Se você já esteve em um evento no Morial Convention Center, ou no Mercedes-Benz Superdome para um jogo dos Santos ou no Smoothie King Center para um jogo dos Pelicanos nos últimos cinco anos, experimentou o Chef Executivo da Centerplate, Brandon Felder’s. cozinha.

Da mesa de jantar ao Smoothie King Center, frutos do mar são essenciais para o menu de Nova Orleans. Quando comemoramos o Mês Mundial dos Oceanos e comemoramos o aniversário de 10 anos do derramamento de óleo da BP Deepwater Horizon, tivemos a chance de passar um tempo com o Chef Brandon em sua cozinha em Nova Orleans para aprender a preparar uma salada de lagostim e um pargo vermelho. com camarão do golfo, lagosta, choux de maca de milho e um limão beurre blanc.

Parece delicioso, certo? Esses pratos representam a conexão entre Nova Orleans e o Golfo do México, um relacionamento que faz parte da identidade dessa comunidade única e culturalmente rica. Fizemos isso enquanto continuamos a marcar o aniversário de 10 anos do desastre do petróleo da BP e o progresso que tem sido restaurar o ecossistema do Golfo nos dez anos seguintes.

Quando o poço de petróleo do alto mar foi fechado em 15 de julho de 2010 – muitas tentativas fracassadas e 87 dias depois – 11 pessoas perderam a vida, aproximadamente 210 milhões de galões de petróleo bruto vomitaram no Golfo do México e outros 1,8 milhão galões de dispersantes químicos foram aplicados nas águas do Golfo para quebrar o óleo.

Bilhões para Restauração

O desastre foi um evento trágico e estridente para famílias afetadas do Golfo, comunidades costeiras e empresas e para o meio ambiente. Um ponto importante do desastre são os bilhões de dólares agora disponíveis para a restauração do ecossistema. Em 2015, a BP concordou com um acordo de US $ 20 bilhões em 15 anos. Hoje, US $ 16 bilhões – incluindo US $ 1,2 bilhão exclusivamente para o mar aberto – destinam-se a restaurar habitats costeiros e marinhos e espécies prejudicadas pelo desastre, além da saúde do ecossistema mais amplo do Golfo.

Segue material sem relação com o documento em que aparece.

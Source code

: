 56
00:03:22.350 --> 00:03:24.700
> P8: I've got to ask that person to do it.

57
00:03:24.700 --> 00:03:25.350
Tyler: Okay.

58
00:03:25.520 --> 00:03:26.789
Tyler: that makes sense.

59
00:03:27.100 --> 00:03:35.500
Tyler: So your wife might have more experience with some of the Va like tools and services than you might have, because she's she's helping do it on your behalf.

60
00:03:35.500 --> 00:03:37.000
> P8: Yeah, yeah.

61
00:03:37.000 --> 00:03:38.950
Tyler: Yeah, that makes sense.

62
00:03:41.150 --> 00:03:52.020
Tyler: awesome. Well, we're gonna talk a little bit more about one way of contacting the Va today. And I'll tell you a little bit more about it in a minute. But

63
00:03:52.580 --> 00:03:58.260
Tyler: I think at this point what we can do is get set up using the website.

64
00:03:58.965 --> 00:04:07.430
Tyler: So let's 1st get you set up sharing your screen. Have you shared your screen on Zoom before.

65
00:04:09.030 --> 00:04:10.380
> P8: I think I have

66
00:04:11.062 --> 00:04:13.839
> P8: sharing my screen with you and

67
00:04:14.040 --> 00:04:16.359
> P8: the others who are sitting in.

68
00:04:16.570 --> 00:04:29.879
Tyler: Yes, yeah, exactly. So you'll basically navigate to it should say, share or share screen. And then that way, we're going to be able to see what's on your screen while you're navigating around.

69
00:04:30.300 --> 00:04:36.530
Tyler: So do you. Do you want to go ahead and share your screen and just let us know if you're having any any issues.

Esse financiamento dá à Louisiana e a outros estados da Costa do Golfo uma oportunidade sem precedentes de investir em projetos que fortificam a costa contra as mudanças climáticas e reconstruem áreas úmidas, que fornecem habitat essencial para peixes de camarão, siri-azul e muitos outros recursos pesqueiros.

Plano de oceano aberto conquistou uma vitória

Nos últimos 10 anos, a Ocean Conservancy advogou por projetos de restauração marinha e pesqueira de alto impacto. Vimos nossos esforços se concretizarem em dezembro de 2019 com o lançamento do primeiro plano de oceano aberto nos Estados Unidos (e provavelmente no mundo), disponibilizando US $ 250 milhões para restaurar as populações de peixes, tartarugas marinhas e mamíferos marinhos e mapear offshore habitats de fundo para apoiar a gestão da pesca.

O que é notável e impressionante no plano de oceano aberto é que ele adota uma abordagem cooperativa e não reguladora. Todos os projetos que envolvem a comunidade pesqueira serão voluntários e realizados em parceria com agências governamentais e cientistas acadêmicos.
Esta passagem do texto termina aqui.